Thomas Jefferson's Monticello

Thomas Jefferson designed his home, Monticello, after inheriting 5,000 acres just outside Charlottesville, Va., in Albemarle County. The neoclassical house amidst a tobacco plantation became a model of Jeffersonian architecture and the family's primary residence. Today, Monticello is a National Historic Landmark as well as a UNESCO World Heritage Site along with the University of Virginia, which Jefferson founded.

What Does Monticello's Name Mean?

Monticello is an Italian term for "little mountain." The stately home is located atop a small peak in the Southwest Mountains of Virginia. It overlooks a number of gardens, slave housing and tobacco fields.

When Was Monticello Built?

Jefferson broke ground on Monticello in 1768. When he married in 1770, he and his wife, Martha Skelton, lived in the South Pavilion, an existing outbuilding, until the home was ready.

Martha Skelton Jefferson died in 1782, and soon thereafter, the newly widowed Jefferson went abroad to France as a U.S. Minister. His exposure to the architecture then popular in France influenced his taste, and when he returned home, he determined to remodel Monticello accordingly.

In 1793, after his first stint as U.S. Secretary of State under George Washington, Jefferson began the project, which remained a work in progress until his death in 1826. One of the major renovations was the addition of a centrally placed hallway with additional rooms, which expanded the living space to around 11,000 square feet. He also had the second story of the home remodeled into a bedroom on the mezzanine level.

The addition of a central dome above the entrance portico completely changed the exterior appearance of Monticello. A round skylight at its apex washed the room below with sunlight.
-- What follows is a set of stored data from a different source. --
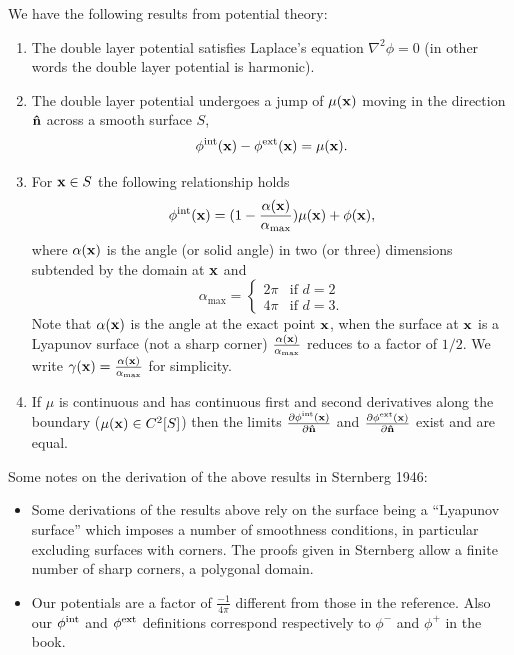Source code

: We have the following results from potential theory:\cite{Sternberg1946}
\begin{enumerate}
\item The double layer potential satisfies Laplace's equation $\nabla^2 \phi = 0$ (in other words the double layer potential is harmonic).%

\item The double layer potential undergoes a jump of $\mu(\mathbf{x})$ moving in the direction $\mathbf{\hat{n}}$ across a smooth surface $S$, \ie
  \begin{equation}
    \label{eq:15}
    \phi^{\text{int}}(\mathbf{x}) - \phi^{\text{ext}}(\mathbf{x}) = \mu(\mathbf{x}).
  \end{equation}

\item For $\mathbf{x} \in S$ the following relationship holds
  \begin{equation}
    \phi^{\text{int}}(\mathbf{x}) = (1 - \frac{\alpha(\mathbf{x})}{\alpha_{\text{max}}}) \mu(\mathbf{x}) + \phi(\mathbf{x}),
    \label{eq:22}
  \end{equation}
  where $\alpha(\mathbf{x})$ is the angle (or solid angle) in two (or three) dimensions subtended by the domain at $\mathbf{x}$ and
\begin{equation*}
  \alpha_{\text{max}} =
  \begin{cases}
    2 \pi & \text{if } d=2 \\
    4 \pi & \text{if } d=3.
  \end{cases}\label{eq:16}
\end{equation*}
Note that $\alpha(\mathbf{x})$ is the angle at the exact point $\mathbf{x}$, when the surface at $\mathbf{x}$ is a Lyapunov surface (\ie not a sharp corner) $\frac{\alpha(\mathbf{x})}{\alpha_{\text{max}}}$ reduces to a factor of $1/2$. We write $\gamma(\mathbf{x}) = \frac{\alpha(\mathbf{x})}{\alpha_{\text{max}}}$ for simplicity.

\item If $\mu$ is continuous and has continuous first and second derivatives along the boundary (\ie $\mu(\mathbf{x}) \in C^2[S]$) then the limits $\frac{\partial \phi^{\text{int}}(\mathbf{x})}{\partial \mathbf{\hat{n}}}$ and $\frac{\partial \phi^{\text{ext}}(\mathbf{x})}{\partial \mathbf{\hat{n}}}$ exist and are equal. %

\end{enumerate}

Some notes on the derivation of the above results in Sternberg 1946\cite{Sternberg1946}:
\begin{itemize}
\item Some derivations of the results above rely on the surface being a ``Lyapunov surface'' which imposes a number of smoothness conditions, in particular excluding surfaces with corners.
The proofs given in Sternberg allow a finite number of sharp corners, \ie a polygonal domain.
\item Our potentials are a factor of $\frac{-1}{4 \pi}$ different from those in the reference. Also our $\phi^{\text{int}}$ and $\phi^{\text{ext}}$ definitions correspond respectively to $\phi^-$ and $\phi^+$ in the book.
\end{itemize}


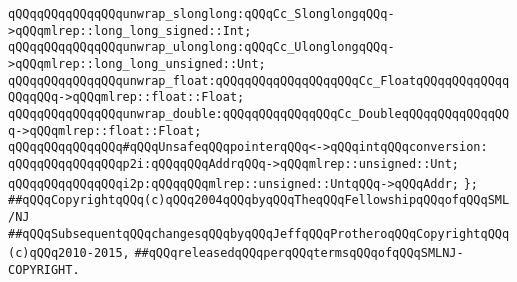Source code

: \newline
\verb|qQQqqQQqqQQqqQQqunwrap_slonglong:qQQqCc_SlonglongqQQq->qQQqmlrep::long_long_signed::Int;|\newline
\verb|qQQqqQQqqQQqqQQqunwrap_ulonglong:qQQqCc_UlonglongqQQq->qQQqmlrep::long_long_unsigned::Unt;|\newline
\newline
\verb|qQQqqQQqqQQqqQQqunwrap_float:qQQqqQQqqQQqqQQqqQQqCc_FloatqQQqqQQqqQQqqQQqqQQq->qQQqmlrep::float::Float;|\newline
\verb|qQQqqQQqqQQqqQQqunwrap_double:qQQqqQQqqQQqqQQqCc_DoubleqQQqqQQqqQQqqQQq->qQQqmlrep::float::Float;|\newline
\newline
\verb|qQQqqQQqqQQqqQQq#qQQqUnsafeqQQqpointerqQQq<->qQQqintqQQqconversion:|\newline
\verb|qQQqqQQqqQQqqQQqp2i:qQQqqQQqAddrqQQq->qQQqmlrep::unsigned::Unt;|\newline
\verb|qQQqqQQqqQQqqQQqi2p:qQQqqQQqmlrep::unsigned::UntqQQq->qQQqAddr;|\newline
\verb|};|\newline
\newline
\newline
\verb|##qQQqCopyrightqQQq(c)qQQq2004qQQqbyqQQqTheqQQqFellowshipqQQqofqQQqSML/NJ|\newline
\verb|##qQQqSubsequentqQQqchangesqQQqbyqQQqJeffqQQqProtheroqQQqCopyrightqQQq(c)qQQq2010-2015,|\newline
\verb|##qQQqreleasedqQQqperqQQqtermsqQQqofqQQqSMLNJ-COPYRIGHT.|\newline

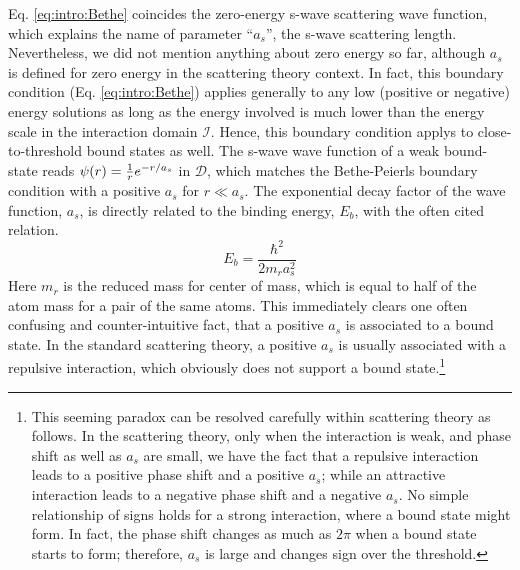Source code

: Eq. \ref{eq:intro:Bethe} coincides the zero-energy s-wave scattering wave function, which explains the name of parameter ``$a_s$'', the s-wave scattering length. Nevertheless,    we did not mention anything about zero energy so far, although $a_{s}$ is defined for zero energy in the scattering theory context.  In fact,  this boundary condition (Eq. \ref{eq:intro:Bethe}) applies generally to  any low (positive or negative) energy solutions as long as the energy involved is much lower than the energy scale in the interaction domain $\mathcal{I}$.  Hence, this boundary condition applys  to close-to-threshold bound states as well.  The s-wave wave function of a weak bound-state reads $\psi(r)=\frac{1}{r}e^{-r/a_s}$ in $\mathcal{D}$, which matches the Bethe-Peierls boundary condition with a positive $a_{s}$ for  $r\ll{}a_{s}$. The exponential decay factor of the wave function, $a_{s}$, is directly related to the binding energy, $E_{b}$, with the often cited relation.
\begin{equation}
 E_{b}=\frac{\hbar^{2}}{2m_{r}a_{s}^{2}}
\end{equation}
Here $m_{r}$ is the reduced mass for center of mass, which is equal to half of the atom mass for a pair of the same atoms.  This immediately clears one often confusing and counter-intuitive fact, that a positive  $a_s$ is associated to a bound state.  In the standard scattering theory, a positive $a_s$  is usually associated with a repulsive interaction, which obviously does not support a bound state.\footnote{This seeming paradox can be resolved carefully within scattering theory as follows. In the scattering theory, only when the interaction is weak, and phase shift as well as $a_s$ are small, we have the fact that a repulsive interaction leads to a positive phase shift and a positive $a_s$; while an attractive interaction leads to a negative phase shift and a negative $a_s$.  No simple relationship of signs holds for a strong interaction, where a bound state might form.  In fact, the phase shift changes as much as $2\pi$ when a bound state starts to form; therefore, $a_s$ is large and  changes sign over the threshold. }

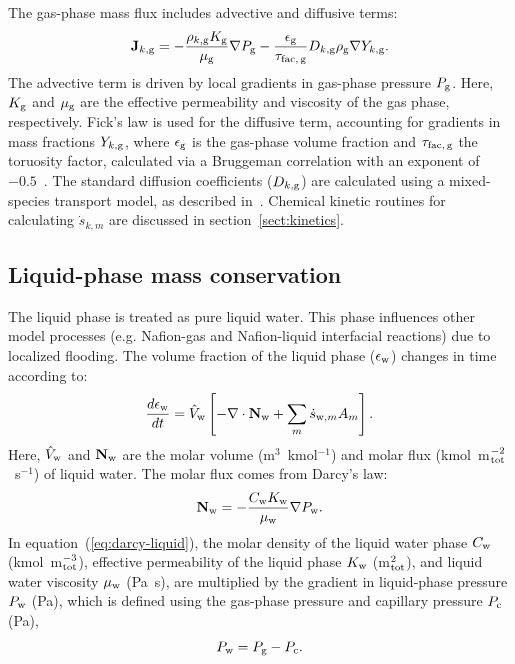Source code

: \documentclass[final,3p,times,twocolumn]{elsarticle}    %
\begin{document}
The gas-phase mass flux includes advective and diffusive terms: 
\begin{equation} \label{eq:mass-flux}
    \mathbf{J}_{k,\rm g} = -\frac{\rho_{k,\rm g} K_{\rm g}}{\mu_{\rm g}} \nabla P_{\rm g} 
                  -\frac{\epsilon_{\rm g}}{\tau_{\rm fac,\,g}} D_{k,\rm g} 
                   \rho_{\rm g} \nabla Y_{k,\rm g}.
\end{equation}
The advective term is driven by local gradients in gas-phase pressure $P_{\rm g}$. Here, $K_{\rm g}$ and $\mu_{\rm g}$ are the effective permeability and viscosity of the gas phase, respectively. Fick's law is used for the diffusive term, accounting for gradients in mass fractions $Y_{k,\rm g}$, where $\epsilon_{\rm g}$ is the gas-phase volume fraction and $\tau_{\rm fac,\,g}$ the toruosity factor, calculated via a Bruggeman correlation with an exponent of $-0.5$~\cite{bib:bruggeman_1935}. The standard diffusion coefficients ($D_{k,\rm g}$) are calculated using a mixed-species transport model, as described in~\cite{bib:kee_2018}. Chemical kinetic routines for calculating $\dot{s}_{k,m}$ are discussed in section~\ref{sect:kinetics}.

\subsection{Liquid-phase mass conservation}

The liquid phase is treated as pure liquid water. This phase influences other model processes (e.g. Nafion-gas and Nafion-liquid interfacial reactions) due to localized flooding. The volume fraction of the liquid phase ($\epsilon_{\rm w}$) changes in time according to:
\begin{equation}\label{eq:volfrac_w}
    \frac{d \epsilon_{\rm w}}{d t} = \hat{V}_{\rm w} \left[ 
    - \nabla \cdot {\bf N}_{\rm w} + \sum_m \dot{s}_{{\rm w},m} A_m \right].
\end{equation}
Here, $\hat{V}_{\rm w}$ and ${\bf N}_{\rm w}$ are the molar volume (m$^3$~kmol$^{-1}$) and molar flux (kmol~m$^{-2}_{\rm tot}$~s$^{-1}$) of liquid water. The molar flux comes from Darcy's law:
\begin{equation} \label{eq:darcy-liquid}
    {\bf N}_{\rm w} = -\frac{C_{\rm w} K_{\rm w}}{\mu_{\rm w}} \nabla P_{\rm w}.
\end{equation}
In equation~(\ref{eq:darcy-liquid}), the molar density of the liquid water phase $C_{\rm w}$ (kmol~m$^{-3}_{\rm tot}$), effective permeability of the liquid phase $K_{\rm w}$ (m$^{2}_{\rm tot}$), and liquid water viscosity $\mu_{\rm w}$ (Pa~s), are multiplied by the gradient in liquid-phase pressure $P_{\rm w}$ (Pa), which is defined using the gas-phase pressure and capillary pressure $P_{\rm c}$ (Pa),
\begin{equation}
    P_{\rm w} = P_{\rm g} - P_{\rm c}.
\end{equation}
\end{document}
However, the Jefferson family did not use the dome room very often, due both to the narrow staircase access and the difficulty of heating the space.

Who Owns Monticello Today?

When Thomas Jefferson died, he left Monticello to his daughter, Martha Jefferson Randolph. Needing to raise money, she subsequently sold the estate to James Turner Barclay, who kept it for only a few years before selling to Commodore Uriah P. Levy.

An admirer of Jefferson, Levy painstakingly restored Monticello to its former grandeur. The estate remained in the Levy family for nearly 100 years, and they continued to maintain and preserve the historic property.

Jefferson Levy was the final family member to own Monticello, and in 1923, he sold it to the Thomas Jefferson Foundation. For nearly a century, the Foundation has opened Monticello and its surroundings to the public.

Why is Monticello Important?

The founding father considered Monticello to be his "essay in architecture." He worked on the home and estate over the course of 40 years, during which he also penned the Declaration of Independence and acted as President of the United States.

Jefferson also meticulously crafted the grounds in view of Monticello with formal gardens, orchards, vineyards and an 18-acre ornamental forest. He experimented with plant propagation, and the grounds today include The Thomas Jefferson Center for Historic Plants.

Monticello serves as not only a tribute to the founding father and third U.S. President but also as an example of Jeffersonian architecture. Although the founding father designed other buildings, Monticello remains his most iconic work.

Why is Monticello on the Back of a Nickel?

Over the centuries, Monticello has come to represent Thomas Jefferson's accomplishments, ingenuity and his way of life. It is a living artifact that, engraved on a commonly used coin, serves as a vibrant reminder of the post-Revolutionary era.